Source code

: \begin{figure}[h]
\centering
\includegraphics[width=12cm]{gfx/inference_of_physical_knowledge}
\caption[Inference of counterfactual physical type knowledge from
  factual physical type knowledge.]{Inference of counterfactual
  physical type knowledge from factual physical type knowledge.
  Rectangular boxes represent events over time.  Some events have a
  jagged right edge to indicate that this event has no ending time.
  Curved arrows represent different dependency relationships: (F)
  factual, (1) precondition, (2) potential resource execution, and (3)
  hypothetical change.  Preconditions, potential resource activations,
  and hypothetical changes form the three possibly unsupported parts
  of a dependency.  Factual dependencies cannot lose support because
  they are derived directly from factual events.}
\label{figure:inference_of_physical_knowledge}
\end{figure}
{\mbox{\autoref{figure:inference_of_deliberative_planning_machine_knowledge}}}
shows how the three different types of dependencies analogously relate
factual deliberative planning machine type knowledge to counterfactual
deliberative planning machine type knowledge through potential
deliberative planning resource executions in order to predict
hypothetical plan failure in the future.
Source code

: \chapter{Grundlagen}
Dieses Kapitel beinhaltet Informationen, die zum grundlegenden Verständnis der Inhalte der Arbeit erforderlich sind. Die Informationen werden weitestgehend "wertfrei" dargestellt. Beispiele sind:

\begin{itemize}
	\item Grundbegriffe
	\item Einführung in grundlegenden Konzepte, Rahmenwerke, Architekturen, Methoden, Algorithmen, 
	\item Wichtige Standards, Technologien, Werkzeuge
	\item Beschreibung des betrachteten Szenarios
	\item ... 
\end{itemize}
^^^^^^^^^^^^^^^^
**Required action**
Select and copy each line from the data that includes the word "different".

**Output**
  Curved arrows represent different dependency relationships: (F)
shows how the three different types of dependencies analogously relate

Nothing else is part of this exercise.